#### TASK STATEMENT
All of the data must be output exactly, with every picture left out.

Start of Block

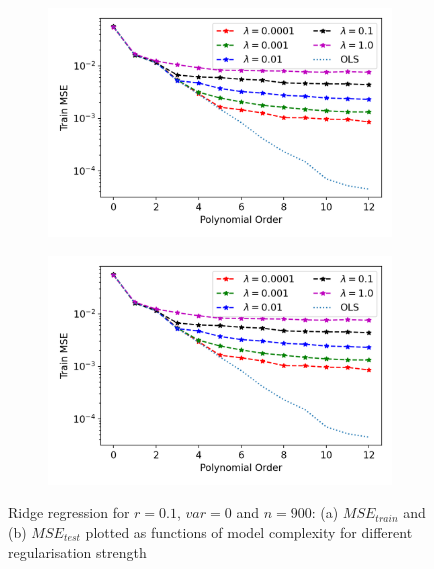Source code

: \begin{figure}[htb]
\centering
\begin{subfigure}{.5\textwidth}
  \centering
  \includegraphics[width=.9\linewidth]{Images/ridge7b.png}
  \caption{}
  \label{fig:ridge7}
\end{subfigure}%
\begin{subfigure}{.5\textwidth}
  \centering
  \includegraphics[width=.9\linewidth]{Images/ridge7b.png}
  \caption{}
  \label{fig:ridge7b}
\end{subfigure}
\caption{Ridge regression for $r=0.1$, $var=0$ and $n=900$: (a) $MSE_{train}$ and (b) $MSE_{test}$ plotted as functions of model complexity for different regularisation strength}
\label{fig:Ridge1}
\end{figure}

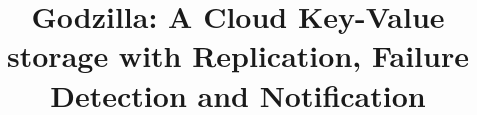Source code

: \documentclass{sig-alternate}
\begin{document}
%
\title{Godzilla: A Cloud Key-Value storage with Replication, Failure Detection and Notification}%
%
%
%
%
%
\end{document}
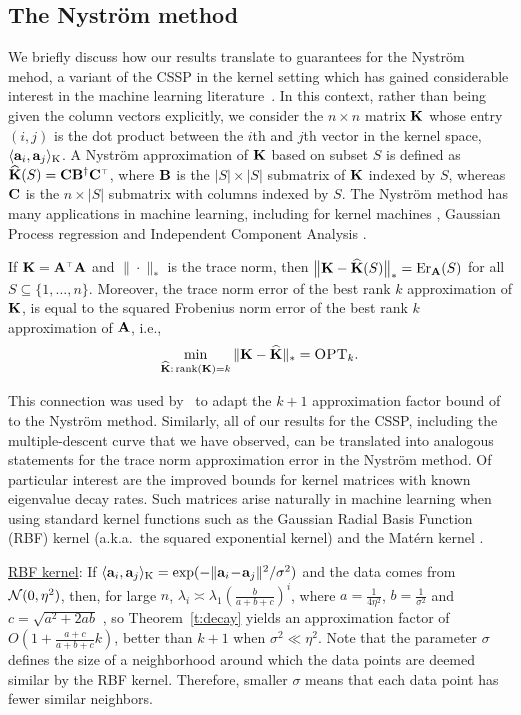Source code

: \documentclass{article}
\begin{document}
  \subsection{The Nystr\"om method}\label{s:nystrom}
  We briefly discuss how our results translate to guarantees for the Nystr\"om
  mehod, a variant of the CSSP in the kernel setting which has
  gained considerable interest in the machine learning literature~\citep{dm_kernel_JRNL,revisiting-nystrom}.
In this context, rather than being given the column vectors
explicitly, we consider the 
$n\times n$ matrix $\mathbf K$ whose entry $(i,j)$ is the dot product
between the $i$th and $j$th vector in the kernel space,
$\langle\mathbf a_i,\mathbf a_j\rangle_\text{K}$. A Nystr\"om approximation of $\mathbf K$ based on subset $S$
is defined as $\Kbh(S) = \C\B^{\dagger}\C^\top$, where $\mathbf B$ is the
$|S|\times |S|$ submatrix of $\mathbf K$ indexed by $S$, whereas $\mathbf C$ is the
$n\times |S|$  submatrix with columns indexed by $S$. The Nystr\"om
method has many applications in machine learning, including for
kernel machines \citep{Williams01Nystrom}, Gaussian Process regression 
\citep{sparse-variational-gp} and Independent Component Analysis
\citep{Bach2003}. 
\begin{remark}
  If $\K=\A^\top\A$ and $\|\cdot\|_*$ is the trace norm, then
    $\big\|\mathbf K-{\widehat{\mathbf K}}(S)\big\|_* = \mathrm{Er}_{\mathbf A}(S)$ for all $S\subseteq\{1,...,n\}$.
Moreover, the trace norm error of the best rank $k$ approximation of
$\mathbf K$, 
is equal to the squared Frobenius norm error of the 
best rank $k$ approximation of $\mathbf A$, i.e.,
\[\min_{{\widehat{\mathbf K}}:\,\mathrm{rank}(\mathbf K)=k}\|\mathbf K-{\widehat{\mathbf K}}\|_* = {\textsc{OPT}_k}.\]
\end{remark}
This connection was used by~\citet{belabbas-wolfe09} to adapt the
$k+1$ approximation factor bound 
of~\citet{pca-volume-sampling} to the Nystr\"om method.   
Similarly, all of our results for the CSSP, including the
multiple-descent curve that we have observed, can be translated into analogous
statements for the trace norm approximation error in the Nystr\"om
method. Of particular interest 
are the improved bounds for kernel matrices with known eigenvalue
decay rates. Such matrices arise naturally in machine learning when
using standard kernel functions such as the Gaussian Radial Basis Function
(RBF) kernel (a.k.a.~the squared exponential kernel) and the
Mat\'ern kernel \citep{sparse-variational-gp}.

\underline{RBF kernel}: If
$\langle\mathbf a_i,\mathbf a_j\rangle_\text{K}=\exp(-\|\mathbf a_i\!-\!\mathbf a_j\|^2/\sigma^2)$ 
and the data comes from $\mathcal{N}(0,\eta^2)$, then,
  for large $n$,
  $\lambda_i\!\asymp\!\lambda_1(\frac{b}{a+b+c})^i$, where
  $a=\frac1{4\eta^2}$, $b=\frac1{\sigma^2}$ and $c=\sqrt{a^2\!+\!2ab}$
  \citep{Santa97gaussianregression},
  so Theorem~\ref{t:decay} yields an approximation factor of
  $O(1\!+\!\frac{a+c}{a+b+c}k)$, better than $k\!+\!1$ when
  $\sigma^2\ll\eta^2$. Note that the parameter $\sigma$ defines the
  size of a neighborhood around which the data points are deemed
  similar by the RBF kernel. Therefore, smaller $\sigma$ means that
  each data point has fewer similar neighbors.
\end{document}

End of Block

#### SOLUTION BELOW
Source code

: \begin{figure}[htb]
\centering
\begin{subfigure}{.5\textwidth}
  \centering
  \includegraphics[width=.9\linewidth]{Images/ridge7b.png}
  \caption{}
  \label{fig:ridge7}
\end{subfigure}%
\begin{subfigure}{.5\textwidth}
  \centering
  \includegraphics[width=.9\linewidth]{Images/ridge7b.png}
  \caption{}
  \label{fig:ridge7b}
\end{subfigure}
\caption{Ridge regression for $r=0.1$, $var=0$ and $n=900$: (a) $MSE_{train}$ and (b) $MSE_{test}$ plotted as functions of model complexity for different regularisation strength}
\label{fig:Ridge1}
\end{figure}

Source code

: \documentclass{sig-alternate}
\begin{document}
%
\title{Godzilla: A Cloud Key-Value storage with Replication, Failure Detection and Notification}%
%
%
%
%
%
\end{document}
Source code

: \documentclass{article}
\begin{document}
  \subsection{The Nystr\"om method}\label{s:nystrom}
  We briefly discuss how our results translate to guarantees for the Nystr\"om
  mehod, a variant of the CSSP in the kernel setting which has
  gained considerable interest in the machine learning literature~\citep{dm_kernel_JRNL,revisiting-nystrom}.
In this context, rather than being given the column vectors
explicitly, we consider the 
$n\times n$ matrix $\mathbf K$ whose entry $(i,j)$ is the dot product
between the $i$th and $j$th vector in the kernel space,
$\langle\mathbf a_i,\mathbf a_j\rangle_\text{K}$. A Nystr\"om approximation of $\mathbf K$ based on subset $S$
is defined as $\Kbh(S) = \C\B^{\dagger}\C^\top$, where $\mathbf B$ is the
$|S|\times |S|$ submatrix of $\mathbf K$ indexed by $S$, whereas $\mathbf C$ is the
$n\times |S|$  submatrix with columns indexed by $S$. The Nystr\"om
method has many applications in machine learning, including for
kernel machines \citep{Williams01Nystrom}, Gaussian Process regression 
\citep{sparse-variational-gp} and Independent Component Analysis
\citep{Bach2003}. 
\begin{remark}
  If $\K=\A^\top\A$ and $\|\cdot\|_*$ is the trace norm, then
    $\big\|\mathbf K-{\widehat{\mathbf K}}(S)\big\|_* = \mathrm{Er}_{\mathbf A}(S)$ for all $S\subseteq\{1,...,n\}$.
Moreover, the trace norm error of the best rank $k$ approximation of
$\mathbf K$, 
is equal to the squared Frobenius norm error of the 
best rank $k$ approximation of $\mathbf A$, i.e.,
\[\min_{{\widehat{\mathbf K}}:\,\mathrm{rank}(\mathbf K)=k}\|\mathbf K-{\widehat{\mathbf K}}\|_* = {\textsc{OPT}_k}.\]
\end{remark}
This connection was used by~\citet{belabbas-wolfe09} to adapt the
$k+1$ approximation factor bound 
of~\citet{pca-volume-sampling} to the Nystr\"om method.   
Similarly, all of our results for the CSSP, including the
multiple-descent curve that we have observed, can be translated into analogous
statements for the trace norm approximation error in the Nystr\"om
method. Of particular interest 
are the improved bounds for kernel matrices with known eigenvalue
decay rates. Such matrices arise naturally in machine learning when
using standard kernel functions such as the Gaussian Radial Basis Function
(RBF) kernel (a.k.a.~the squared exponential kernel) and the
Mat\'ern kernel \citep{sparse-variational-gp}.

\underline{RBF kernel}: If
$\langle\mathbf a_i,\mathbf a_j\rangle_\text{K}=\exp(-\|\mathbf a_i\!-\!\mathbf a_j\|^2/\sigma^2)$ 
and the data comes from $\mathcal{N}(0,\eta^2)$, then,
  for large $n$,
  $\lambda_i\!\asymp\!\lambda_1(\frac{b}{a+b+c})^i$, where
  $a=\frac1{4\eta^2}$, $b=\frac1{\sigma^2}$ and $c=\sqrt{a^2\!+\!2ab}$
  \citep{Santa97gaussianregression},
  so Theorem~\ref{t:decay} yields an approximation factor of
  $O(1\!+\!\frac{a+c}{a+b+c}k)$, better than $k\!+\!1$ when
  $\sigma^2\ll\eta^2$. Note that the parameter $\sigma$ defines the
  size of a neighborhood around which the data points are deemed
  similar by the RBF kernel. Therefore, smaller $\sigma$ means that
  each data point has fewer similar neighbors.
\end{document}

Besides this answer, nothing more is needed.